We employ a variety of security tools and components to monitor, identify and block cybersecurity threats. In the event of a cybersecurity incident, the Company has an incident response team (IRT) whose role is to respond quickly and effectively. The IRT utilizes an incident response plan for the implementation of the [its] incident response capabilities that provides (i) a definition of “reportable incidents/events”, and (ii) “metrics” for evaluating the IRT’s response capabilities and effectiveness. The checklist is periodically reviewed by the IT Department for lessons learned from both mock and actual incidents, and to assure compliance with most current industry best practices and latest regulatory developments. The incident response plan includes processes through which cybersecurity

21


incidents are escalated to the Company’s executive officers. To improve preparedness for a cybersecurity incident, we conduct tabletop exercises at least annually.
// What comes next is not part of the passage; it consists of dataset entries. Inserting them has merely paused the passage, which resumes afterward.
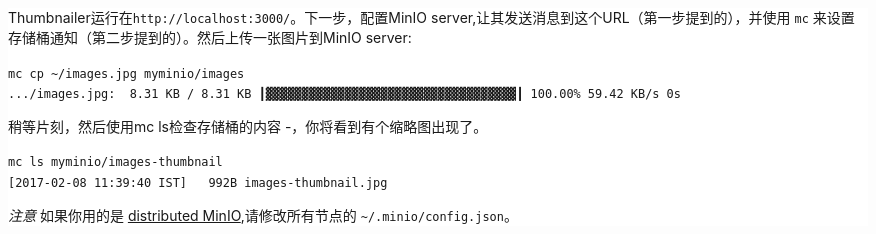 Thumbnailer运行在``http://localhost:3000/``。下一步，配置MinIO server,让其发送消息到这个URL（第一步提到的），并使用 ``mc`` 来设置存储桶通知（第二步提到的）。然后上传一张图片到MinIO server:

```
mc cp ~/images.jpg myminio/images
.../images.jpg:  8.31 KB / 8.31 KB ┃▓▓▓▓▓▓▓▓▓▓▓▓▓▓▓▓▓▓▓▓▓▓▓▓▓▓▓▓▓▓▓▓▓▓▓┃ 100.00% 59.42 KB/s 0s
```
稍等片刻，然后使用mc ls检查存储桶的内容 -，你将看到有个缩略图出现了。

```
mc ls myminio/images-thumbnail
[2017-02-08 11:39:40 IST]   992B images-thumbnail.jpg
```

*注意* 如果你用的是 [distributed MinIO](https://docs.min.io/cn/distributed-minio-quickstart-guide),请修改所有节点的 ``~/.minio/config.json``。
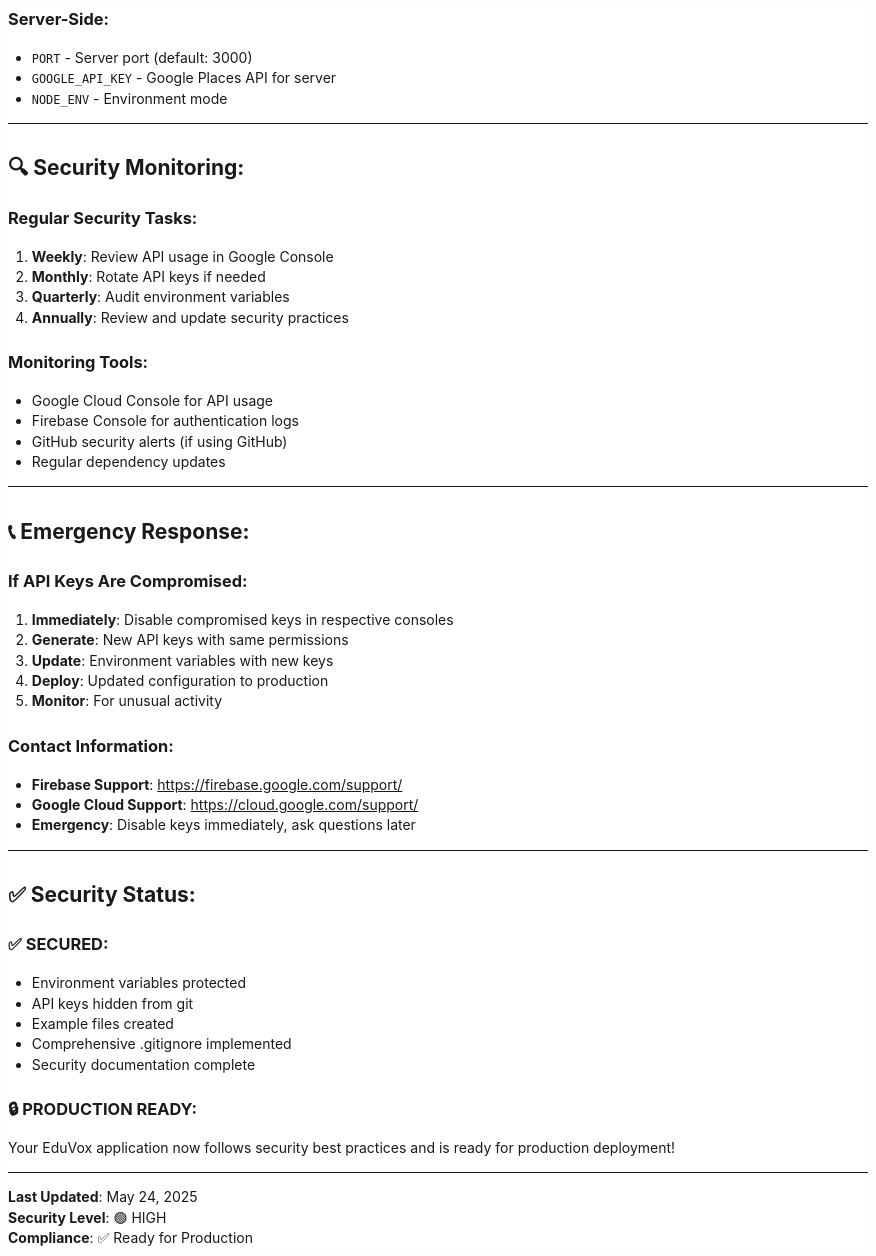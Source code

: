 ### **Server-Side:**
- `PORT` - Server port (default: 3000)
- `GOOGLE_API_KEY` - Google Places API for server
- `NODE_ENV` - Environment mode

---

## 🔍 **Security Monitoring:**

### **Regular Security Tasks:**
1. **Weekly**: Review API usage in Google Console
2. **Monthly**: Rotate API keys if needed
3. **Quarterly**: Audit environment variables
4. **Annually**: Review and update security practices

### **Monitoring Tools:**
- Google Cloud Console for API usage
- Firebase Console for authentication logs
- GitHub security alerts (if using GitHub)
- Regular dependency updates

---

## 📞 **Emergency Response:**

### **If API Keys Are Compromised:**
1. **Immediately**: Disable compromised keys in respective consoles
2. **Generate**: New API keys with same permissions
3. **Update**: Environment variables with new keys
4. **Deploy**: Updated configuration to production
5. **Monitor**: For unusual activity

### **Contact Information:**
- **Firebase Support**: https://firebase.google.com/support/
- **Google Cloud Support**: https://cloud.google.com/support/
- **Emergency**: Disable keys immediately, ask questions later

---

## ✅ **Security Status:**

### **✅ SECURED:**
- Environment variables protected
- API keys hidden from git
- Example files created
- Comprehensive .gitignore implemented
- Security documentation complete

### **🔒 PRODUCTION READY:**
Your EduVox application now follows security best practices and is ready for production deployment!

---

**Last Updated**: May 24, 2025  
**Security Level**: 🟢 HIGH  
**Compliance**: ✅ Ready for Production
These exercises are conducted by internal personnel.

Cybersecurity Committee

The mission of the Cyber Security Committee is to be responsible for the cultivation of a corporate culture that recognizes risk awareness and the development of the Company’s cyber security solutions, utilizing thought leadership, technology and systems, and development of applicable policies and procedures. Through its cyber security policy and procedures, the Committee will ensure effective collaboration and coordination between affected departments and staff in identifying and responding to both privacy and cyber security risks and events. The Committee will oversee the development and implementation of an enterprise-wide strategic framework related to the identification and prevention of cyber security threats as an integral part of the Firm’s risk management process, otherwise known as CISP. The Firm’s cyber security framework is intended to be “evolutionary”, requiring (i) periodic reviews, and (ii) testing of systems, that result in changes to Company policy and procedures, as cyber security issues and developments require. The Committee shall be composed of specified members of senior management, department heads and staff, who have been selected based upon their backgrounds and experience involving IT, Risk Management, Operations, Compliance, and Legal. The Committee shall have the discretion to engage and utilize the services of independent vendors, computer service providers (eSP’s) and consultants having expertise in the area of cyber security and IT. The Committee shall determine its meeting agendas and frequency of meetings which shall be reported through minutes prepared by the designated secretary.

Engagement of Third Parties

We engage third-party subject matter experts and consultants to conduct evaluations of our security controls, including, but not limited to, penetration testing, auditing of our CISP or consulting on our response to cyber security threats and breaches. Results of these evaluations are used to help determine priorities and initiatives to improve the overall CISP. As necessary, we also engage third-party experts and consultants to assist with the incident response process to augment our internal security operation center team.

The Company will conduct initial and ongoing due diligence of each current or prospective third-party service provider to evaluate whether the third-party service provider will have access, maintain, or store any client private information. Vendor cybersecurity controls are then assessed to determine if the vendor’s control environment meets the Company’s standards. Vendors are also assessed on a periodic ongoing basis according to their risk classification.

We have not identified any cybersecurity incidents that individually, or in the aggregate, have materially affected or are reasonably likely to materially affect the Company. Regardless, we recognize cybersecurity threats are ongoing and evolving, and there can be no guarantee that we will not be subject to a cybersecurity incident that has a material effect on our business.